Turvey's Australian Connections with World War 1
A former Turvey resident, now living in Australia, had a great-uncle with an interesting First World War history. Michelle Choules, lived in Turvey from 2005 until 2010 and her daughters attended Turvey Pre-School Play Group and Turvey Lower School. Michelle’s great uncle was Claude Choules.
Claude grew up in the delightfully named Wyre Piddle near Pershore in Worcestershire. He joined the Royal Navy in 1915 aged 14. After his training, he went on to serve in ships and while on HMS Revenge he witnessed the surrender of the German fleet at Scapa Flow in the Orkneys at the end of World War 1. The Germans famously scuttled their ships in 1919 after months of uncertainty and lowering morale.
Claude stayed in the navy after World War 1 and in 1926 he transferred to the Royal Australian Navy and became an Australian citizen. He rose to the rank of Chief Petty Officer and served with them, throughout World War 2, until 1956. Claude died in May 2011, aged 110 years, and became the last known male participant of World War 1.
In 2011 Australia purchased the naval landing ship Largs Bay from the British government and renamed her HMAS Choules in recognition of the two nations’ historic close military ties as well as Claude’s lifetime achievements. You can read more about Claude Choules in his autobiography “The Last of the Last” which was published in 2009 by Mainstream.

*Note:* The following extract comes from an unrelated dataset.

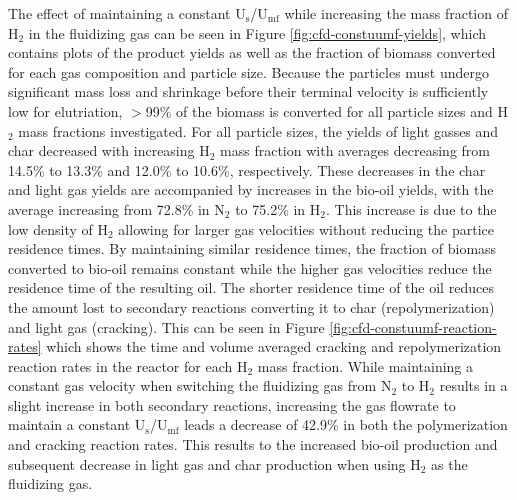 \documentclass{article}
\begin{document}
The effect of maintaining a constant U$_\text{s}$/U$_\text{mf}$ while increasing the mass fraction of H$_2$ in the fluidizing gas can be seen in Figure \ref{fig:cfd-constuumf-yields}, which contains plots of the product yields as well as the fraction of biomass converted for each gas composition and particle size. Because the particles must undergo significant mass loss and shrinkage before their terminal velocity is sufficiently low for elutriation, $>$99\% of the biomass is converted for all particle sizes and H$_2$ mass fractions investigated. For all particle sizes, the yields of light gasses and char decreased with increasing H$_2$ mass fraction with averages decreasing from 14.5\% to 13.3\% and 12.0\% to 10.6\%, respectively. These decreases in the char and light gas yields are accompanied by increases in the bio-oil yields, with the average increasing from 72.8\% in N$_2$ to 75.2\% in H$_2$. This increase is due to the low density of H$_2$ allowing for larger gas velocities without reducing the partice residence times. By maintaining similar residence times, the fraction of biomass converted to bio-oil remains constant while the higher gas velocities reduce the residence time of the resulting oil. The shorter residence time of the oil reduces the amount lost to secondary reactions converting it to char (repolymerization) and light gas (cracking). This can be seen in Figure \ref{fig:cfd-constuumf-reaction-rates} which shows the time and volume averaged cracking and repolymerization reaction rates in the reactor for each H$_2$ mass fraction. While maintaining a constant gas velocity when switching the fluidizing gas from N$_2$ to H$_2$ results in a slight increase in both secondary reactions, increasing the gas flowrate to maintain a constant U$_\text{s}$/U$_\text{mf}$ leads a decrease of 42.9\% in both the polymerization and cracking reaction rates. This results to the increased bio-oil production and subsequent decrease in light gas and char production when using H$_2$ as the fluidizing gas.
\end{document}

Another Australian connection
Percy Clifton, whose name appears on the village war memorial, was actually born Percival Edgar C Hartwell in early 1891. He was the son of John Hartwell and Charlotte Lavinia Clifton (originally from Felmersham). They lived at Rose Cottage, 1 Mill Green. Unfortunately John, who was a domestic groom, had died a few months before Percy was born.

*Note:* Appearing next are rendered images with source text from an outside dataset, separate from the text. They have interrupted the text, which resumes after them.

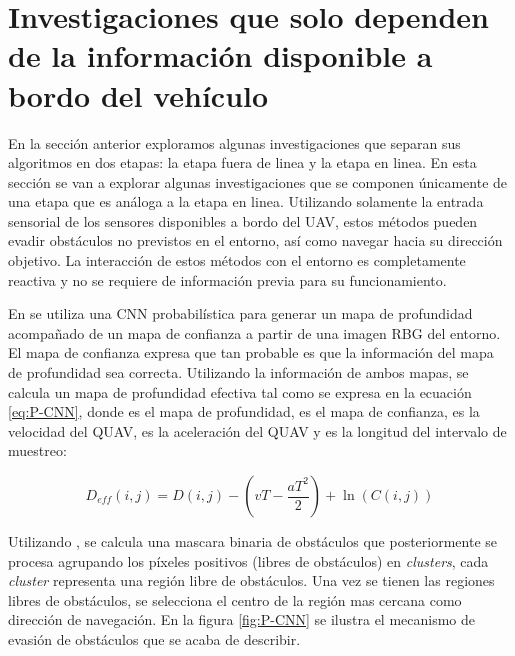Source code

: \section{Investigaciones que solo dependen de la información disponible a bordo del vehículo}

\label{sec::prev-local}

En la sección anterior exploramos algunas investigaciones que separan sus algoritmos en dos etapas: la etapa fuera de linea y la etapa en linea. En esta sección se van a explorar algunas investigaciones que se componen únicamente de una etapa que es análoga a la etapa en linea. Utilizando solamente la entrada sensorial de los sensores disponibles a bordo del UAV, estos métodos pueden evadir obstáculos no previstos en el entorno, así como navegar hacia su dirección objetivo. La interacción de estos métodos con el entorno es completamente reactiva y no se requiere de información previa para su funcionamiento.

En \cite{Yang2021} se utiliza una CNN probabilística para generar un mapa de profundidad acompañado de un mapa de confianza a partir de una imagen RBG del entorno. El mapa de confianza expresa que tan probable es que la información del mapa de profundidad sea correcta. Utilizando la información de ambos mapas, se calcula un mapa de profundidad efectiva tal como se expresa en la ecuación \ref{eq:P-CNN}, donde  es el mapa de profundidad,  es el mapa de confianza,  es la velocidad del QUAV,  es la aceleración del QUAV y  es la longitud del intervalo de muestreo:

\begin{equation}
\label{eq:P-CNN}
    D_{eff}(i,j) = D(i,j) - (vT - \frac{aT^2}{2}) + \ln{(C(i,j))}
\end{equation}

Utilizando , se calcula una mascara binaria de obstáculos  que posteriormente se procesa agrupando los píxeles positivos (libres de obstáculos) en \textit{clusters}, cada \textit{cluster} representa una región libre de obstáculos. Una vez se tienen las regiones libres de obstáculos, se selecciona el centro de la región mas cercana como dirección de navegación. En la figura \ref{fig:P-CNN} se ilustra el mecanismo de evasión de obstáculos que se acaba de describir.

Charlotte re-married one William Arthur Clifton in October 1891, a labourer from Turvey, and Percy took his surname. Percy had five brothers: Eli, Herbert, Thomas, Cyril and William plus one sister Edith and two step-sisters Emily and Florence.
The census of 1911 lists Percy as single and working as a domestic gardener and still living at Rose Cottage. He emigrated to Australia sometime after 1911 and disembarked at Sydney in the state of New South Wales.
As war broke out in 1914 he volunteered for the army at Cudgewa, Victoria and served in the 4th Battalion, Australian Regiment who were concentrated around the area of Randwick near Sydney. He attained the rank of Lance Corporal.
This battalion, as part of the 1st Brigade, was one of the first Australian units to be deployed overseas in World War 1. They left Sydney on 28th October 1914 on HMT Euripides, calling at Albany, Western Australia before heading to the Middle East. December 1914 found them in Egypt defending the Suez Canal. In April 1915, they took part in the second and third waves of the amphibious landings at Gallipoli in Turkey. This was the British and French plan to secure the sea route to its Russian allies and to capture the Turkish capital Constantinople (now Istanbul) and knock Turkey out of the war. After a stalemate lasting several months, the 4th Battalion took part in the attack on Lone Pine Hill and Percy was killed during that attack on Friday 6th August, aged 24. The allies withdrew in January 1916 but the invasion did contribute to political unrest in Turkey and the eventual end of the Ottoman Empire. Today Lone Pine Cemetery is maintained by the Commonwealth War Graves Commission. Percy is commemorated at Sp. Mem. A.3.